L’ESMA exerce ses activités conformément au règlement (UE) no 1095/2010 (le «règlement ESMA» et l’«ESMA»), tel que, le cas échéant, modifié, abrogé ou remplacé.

(2)

L’ESMA traite plusieurs catégories de données à caractère personnel, y compris des données «objectives» (telles que les données d’identification, les coordonnées, les données professionnelles, les données administratives, les données provenant de sources spécifiques, les communications électroniques et les données relatives au trafic) et/ou des données «subjectives» (concernant le cas d’espèce, telles que la motivation, les données relatives au comportement et les données relatives à l’objet de la procédure ou de l’activité, ou encore les données présentées en lien avec l’objet de la procédure ou de l’activité).

(3)

L’ESMA, représentée par son directeur exécutif, agit en qualité de responsable du traitement des données, indépendamment de toute nouvelle délégation du rôle de responsable du traitement au sein de l’ESMA, afin de refléter les responsabilités opérationnelles afférentes à certaines opérations spécifiques de traitement des données à caractère personnel.

(4)

Les données à caractère personnel sont stockées de manière sécurisée dans un environnement électronique ou sur papier, empêchant ainsi tout accès illicite aux données par des personnes qui n’ont pas besoin d’en connaître ou tout transfert illicite à ces dernières. Les données à caractère personnel traitées ne sont pas conservées plus longtemps que ce qui est nécessaire et approprié aux fins pour lesquelles elles sont traitées pendant la période définie dans les registres de protection des données et les déclarations de confidentialité de l’ESMA.

(5)

Dans l’exercice de ses missions, l’ESMA est tenue de respecter, dans toute la mesure du possible, les droits fondamentaux des personnes concernées, notamment ceux ayant trait à la communication d’informations, l’accès et la rectification, l’effacement, la limitation du traitement, la communication à la personne concernée d’une violation de ses données à caractère personnel ou encore la confidentialité des communications, conformément au règlement (UE) 2018/1725.

(6)

L’ESMA peut cependant être dans l’obligation de limiter les informations à la personne concernée ou d’autres droits de la personne concernée en vue de protéger, notamment, la confidentialité et l’efficacité de ses propres enquêtes, les enquêtes et les procédures d’autres autorités publiques, ainsi que les droits d’autres personnes associées à ses enquêtes ou à d’autres procédures.

(7)

Dans le cadre de son fonctionnement administratif, l’ESMA peut mener un certain nombre d’enquêtes, telles que des enquêtes administratives, des procédures disciplinaires ou encore des activités préliminaires en lien avec la fraude financière, des enquêtes relatives à des cas d’alerte éthique ou de harcèlement, des audits internes, des enquêtes sur la protection des données ou sur l’éthique, des enquêtes sur les TIC, des enquêtes sur la sécurité de l’information et des activités menées dans le cadre de la gestion des risques et des incidents en matière de sécurité.

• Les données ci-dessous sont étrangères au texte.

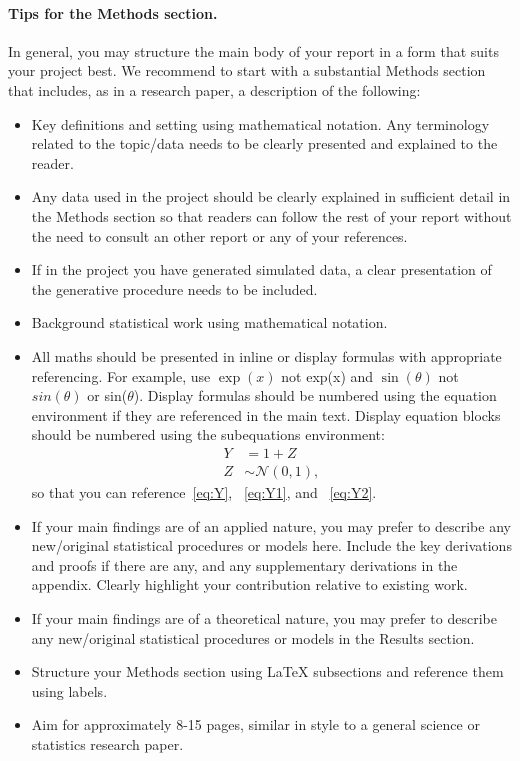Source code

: \paragraph{Tips for the Methods section.} In general, you may structure the main body of your report in a form that suits your project best. We recommend to start with a substantial Methods section that includes, as in a research paper, a description of the following:
\begin{itemize}
    \item Key definitions and setting using mathematical notation. Any terminology related to the topic/data needs to be clearly presented and explained to the reader.
    \item Any data used in the project should be clearly explained in sufficient detail in the Methods section so that readers can follow the rest of your report without the need to consult an other report or any of your references.
    \item If in the project you have generated simulated data, a clear presentation of the generative procedure needs to be included. 
    \item Background statistical work using mathematical notation.
    \item All maths should be presented in inline or display formulas with appropriate referencing. For example, use $\exp(x)$ not exp(x) and $\sin(\theta)$ not $sin(\theta)$ or sin($\theta$). Display formulas should be numbered using the equation environment if they are referenced in the main text. Display equation blocks should be numbered using the subequations environment:
\begin{subequations}\label{eq:Y}
    \begin{align}
        Y & = 1 + Z \label{eq:Y1} \\ 
        Z & \sim \mathcal{N}(0,1) \label{eq:Y2},
    \end{align}
\end{subequations}
    so that you can reference~\eqref{eq:Y}, ~\eqref{eq:Y1}, and ~\eqref{eq:Y2}.
    \item If your main findings are of an applied nature, you may prefer to describe any new/original statistical procedures or models here. Include the key derivations and proofs if there are any, and any supplementary derivations in the appendix. Clearly highlight your contribution relative to existing work. 
    \item If your main findings are of a theoretical nature, you may prefer to describe any new/original statistical procedures or models in the Results section.
    \item Structure your Methods section using LaTeX   subsections and reference them using labels.
    \item Aim for approximately 8-15 pages, similar in style to a general science or statistics research paper.
\end{itemize}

En outre, dans l’exercice de ses missions, l’ESMA mène des enquêtes relatives à ses fonctions de surveillance directe ou d’exécution et peut mener des enquêtes sur des violations potentielles du droit de l’Union ainsi que des enquêtes sur un certain type d’établissement financier ou type de produit ou de comportement en vue d’évaluer les menaces qu’il pourrait faire peser sur la stabilité du système financier.

(8)

Les règles internes doivent s’appliquer à toutes les opérations de traitement effectuées par l’ESMA dans le cadre des enquêtes susmentionnées. Elles doivent également s’appliquer aux opérations de traitement qui sont réalisées avant l’ouverture des enquêtes visées ci-dessus, au cours de ces enquêtes et au cours du suivi des résultats de ces enquêtes. Ces règles doivent aussi couvrir l’assistance, la coordination et/ou la coopération que les autorités nationales et organisations internationales demandent à l’ESMA dans le cadre de leurs propres enquêtes administratives.

(9)

Avant de faire usage des limitations prévues dans ces règles internes, l’ESMA doit examiner si l’une des exceptions établies dans le règlement (UE) 2018/1725 s’applique. Dans les cas où des limitations s’appliquent, l’ESMA doit expliquer les raisons pour lesquelles ces limitations sont strictement nécessaires et proportionnées dans une société démocratique et respectent l’essence des libertés et droits fondamentaux.

(10)

L’ESMA doit vérifier si les conditions qui justifient la limitation continuent de s’appliquer et doit lever la limitation quand elle ne s’applique plus.

(11)

Le responsable du traitement doit informer le délégué à la protection des données lorsqu’il limite l’application de certains droits des personnes concernées conformément à la présente décision, quand il étend ou lève cette limitation,

A ARRÊTÉ LA PRÉSENTE DECISION:

Article premier

Objet et champ d’application

1.   La présente décision fixe les règles internes relatives aux conditions dans lesquelles l’ESMA, dans le cadre des activités visées aux paragraphes 2 à 5, peut limiter l’application des droits consacrés aux articles 14 à 21, et 35, du règlement (UE) 2018/1725, ainsi qu’à son l’article 4, conformément à l’article 25 dudit règlement. Ces limitations sont sans préjudice des exceptions aux droits des personnes concernées fixées par le règlement (UE) 2018/1725.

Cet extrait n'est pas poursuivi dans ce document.